WHAT TO PRODUCE:
Every record below must be copied exactly, with images dropped.

───── STUDY MATERIAL

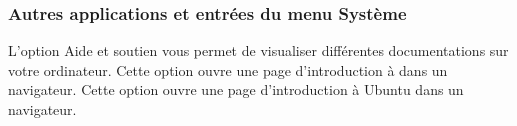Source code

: \subsubsection{Autres applications et entrées du menu Système}
L'option Aide et soutien vous permet de visualiser différentes documentations sur votre ordinateur.
Cette option ouvre une page d'introduction à  dans un navigateur.
Cette option ouvre une page d'introduction à Ubuntu dans un navigateur.
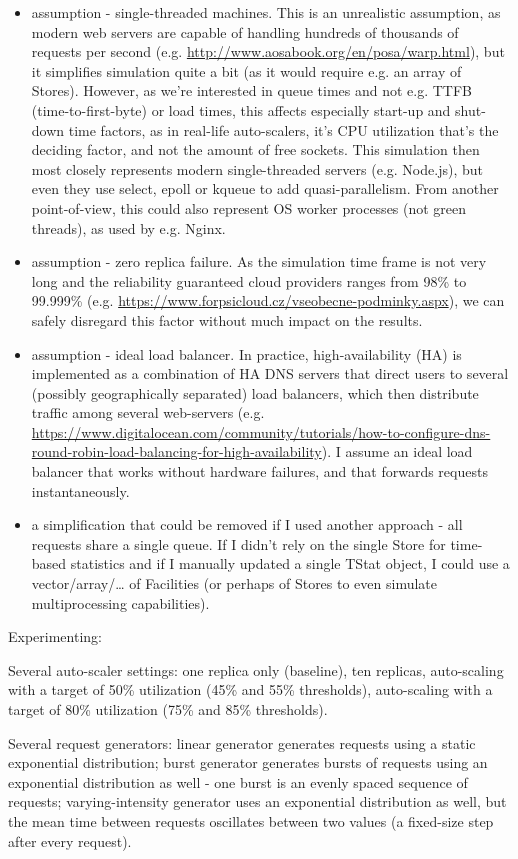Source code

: \documentclass{scrartcl}
\begin{document}
\begin{itemize}
\item assumption - single-threaded machines. This is an unrealistic assumption, as
modern web servers are capable of handling hundreds of thousands of requests
per second (e.g. \url{http://www.aosabook.org/en/posa/warp.html}), but it simplifies
simulation quite a bit (as it would require e.g. an array of Stores). However,
as we're interested in queue times and not e.g. TTFB (time-to-first-byte) or
load times, this affects especially start-up and shut-down time factors, as in
real-life auto-scalers, it's CPU utilization that's the deciding factor, and
not the amount of free sockets. This simulation then most closely represents
modern single-threaded servers (e.g. Node.js), but even they use select, epoll
or kqueue to add quasi-parallelism. From another point-of-view, this could
also represent OS worker processes (not green threads), as used by e.g. Nginx.
\item assumption - zero replica failure. As the simulation time frame is not very
long and the reliability guaranteed cloud providers ranges from 98\% to 99.999\%
(e.g. \url{https://www.forpsicloud.cz/vseobecne-podminky.aspx}), we can safely
disregard this factor without much impact on the results.
\item assumption - ideal load balancer. In practice, high-availability (HA) is
implemented as a combination of HA DNS servers that direct users to several
(possibly geographically separated) load balancers, which then distribute
traffic among several web-servers
(e.g. \url{https://www.digitalocean.com/community/tutorials/how-to-configure-dns-round-robin-load-balancing-for-high-availability}). I
assume an ideal load balancer that works without hardware failures, and
that forwards requests instantaneously.
\item a simplification that could be removed if I used another approach - all
requests share a single queue. If I didn't rely on the single Store for
time-based statistics and if I manually updated a single TStat object, I could
use a vector/array/\ldots{} of Facilities (or perhaps of Stores to even simulate
multiprocessing capabilities).
\end{itemize}

Experimenting:

Several auto-scaler settings: one replica only (baseline), ten replicas,
auto-scaling with a target of 50\% utilization (45\% and 55\% thresholds),
auto-scaling with a target of 80\% utilization (75\% and 85\% thresholds).

Several request generators: linear generator generates requests using a static
exponential distribution; burst generator generates bursts of requests using an
exponential distribution as well - one burst is an evenly spaced sequence of
requests; varying-intensity generator uses an exponential distribution as well,
but the mean time between requests oscillates between two values (a fixed-size
step after every request).
\end{document}
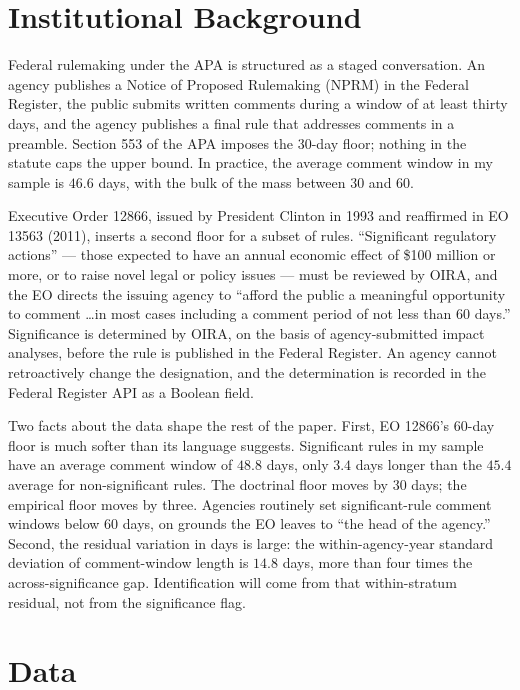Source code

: \documentclass[12pt]{article}
\begin{document}
\section{Institutional Background}

Federal rulemaking under the APA is structured as a staged conversation. An agency publishes a Notice of Proposed Rulemaking (NPRM) in the Federal Register, the public submits written comments during a window of at least thirty days, and the agency publishes a final rule that addresses comments in a preamble. Section 553 of the APA imposes the 30-day floor; nothing in the statute caps the upper bound. In practice, the average comment window in my sample is $46.6$ days, with the bulk of the mass between 30 and 60.

Executive Order 12866, issued by President Clinton in 1993 and reaffirmed in EO 13563 (2011), inserts a second floor for a subset of rules. ``Significant regulatory actions'' --- those expected to have an annual economic effect of \$100 million or more, or to raise novel legal or policy issues --- must be reviewed by OIRA, and the EO directs the issuing agency to ``afford the public a meaningful opportunity to comment \dots in most cases including a comment period of not less than 60 days.'' Significance is determined by OIRA, on the basis of agency-submitted impact analyses, before the rule is published in the Federal Register. An agency cannot retroactively change the designation, and the determination is recorded in the Federal Register API as a Boolean field.

Two facts about the data shape the rest of the paper. First, EO 12866's 60-day floor is much softer than its language suggests. Significant rules in my sample have an average comment window of $48.8$ days, only $3.4$ days longer than the $45.4$ average for non-significant rules. The doctrinal floor moves by 30 days; the empirical floor moves by three. Agencies routinely set significant-rule comment windows below 60 days, on grounds the EO leaves to ``the head of the agency.'' Second, the residual variation in days is large: the within-agency-year standard deviation of comment-window length is $14.8$ days, more than four times the across-significance gap. Identification will come from that within-stratum residual, not from the significance flag.

\section{Data}
\end{document}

──────────

OUTPUT BELOW:
Source code

: \subsubsection{Autres applications et entrées du menu Système}
L'option Aide et soutien vous permet de visualiser différentes documentations sur votre ordinateur.
Cette option ouvre une page d'introduction à  dans un navigateur.
Cette option ouvre une page d'introduction à Ubuntu dans un navigateur.
Source code

: \documentclass{scrartcl}
\begin{document}
\begin{itemize}
\item assumption - single-threaded machines. This is an unrealistic assumption, as
modern web servers are capable of handling hundreds of thousands of requests
per second (e.g. \url{http://www.aosabook.org/en/posa/warp.html}), but it simplifies
simulation quite a bit (as it would require e.g. an array of Stores). However,
as we're interested in queue times and not e.g. TTFB (time-to-first-byte) or
load times, this affects especially start-up and shut-down time factors, as in
real-life auto-scalers, it's CPU utilization that's the deciding factor, and
not the amount of free sockets. This simulation then most closely represents
modern single-threaded servers (e.g. Node.js), but even they use select, epoll
or kqueue to add quasi-parallelism. From another point-of-view, this could
also represent OS worker processes (not green threads), as used by e.g. Nginx.
\item assumption - zero replica failure. As the simulation time frame is not very
long and the reliability guaranteed cloud providers ranges from 98\% to 99.999\%
(e.g. \url{https://www.forpsicloud.cz/vseobecne-podminky.aspx}), we can safely
disregard this factor without much impact on the results.
\item assumption - ideal load balancer. In practice, high-availability (HA) is
implemented as a combination of HA DNS servers that direct users to several
(possibly geographically separated) load balancers, which then distribute
traffic among several web-servers
(e.g. \url{https://www.digitalocean.com/community/tutorials/how-to-configure-dns-round-robin-load-balancing-for-high-availability}). I
assume an ideal load balancer that works without hardware failures, and
that forwards requests instantaneously.
\item a simplification that could be removed if I used another approach - all
requests share a single queue. If I didn't rely on the single Store for
time-based statistics and if I manually updated a single TStat object, I could
use a vector/array/\ldots{} of Facilities (or perhaps of Stores to even simulate
multiprocessing capabilities).
\end{itemize}

Experimenting:

Several auto-scaler settings: one replica only (baseline), ten replicas,
auto-scaling with a target of 50\% utilization (45\% and 55\% thresholds),
auto-scaling with a target of 80\% utilization (75\% and 85\% thresholds).

Several request generators: linear generator generates requests using a static
exponential distribution; burst generator generates bursts of requests using an
exponential distribution as well - one burst is an evenly spaced sequence of
requests; varying-intensity generator uses an exponential distribution as well,
but the mean time between requests oscillates between two values (a fixed-size
step after every request).
\end{document}
Source code

: \documentclass[12pt]{article}
\begin{document}
\section{Institutional Background}

Federal rulemaking under the APA is structured as a staged conversation. An agency publishes a Notice of Proposed Rulemaking (NPRM) in the Federal Register, the public submits written comments during a window of at least thirty days, and the agency publishes a final rule that addresses comments in a preamble. Section 553 of the APA imposes the 30-day floor; nothing in the statute caps the upper bound. In practice, the average comment window in my sample is $46.6$ days, with the bulk of the mass between 30 and 60.

Executive Order 12866, issued by President Clinton in 1993 and reaffirmed in EO 13563 (2011), inserts a second floor for a subset of rules. ``Significant regulatory actions'' --- those expected to have an annual economic effect of \$100 million or more, or to raise novel legal or policy issues --- must be reviewed by OIRA, and the EO directs the issuing agency to ``afford the public a meaningful opportunity to comment \dots in most cases including a comment period of not less than 60 days.'' Significance is determined by OIRA, on the basis of agency-submitted impact analyses, before the rule is published in the Federal Register. An agency cannot retroactively change the designation, and the determination is recorded in the Federal Register API as a Boolean field.

Two facts about the data shape the rest of the paper. First, EO 12866's 60-day floor is much softer than its language suggests. Significant rules in my sample have an average comment window of $48.8$ days, only $3.4$ days longer than the $45.4$ average for non-significant rules. The doctrinal floor moves by 30 days; the empirical floor moves by three. Agencies routinely set significant-rule comment windows below 60 days, on grounds the EO leaves to ``the head of the agency.'' Second, the residual variation in days is large: the within-agency-year standard deviation of comment-window length is $14.8$ days, more than four times the across-significance gap. Identification will come from that within-stratum residual, not from the significance flag.

\section{Data}
\end{document}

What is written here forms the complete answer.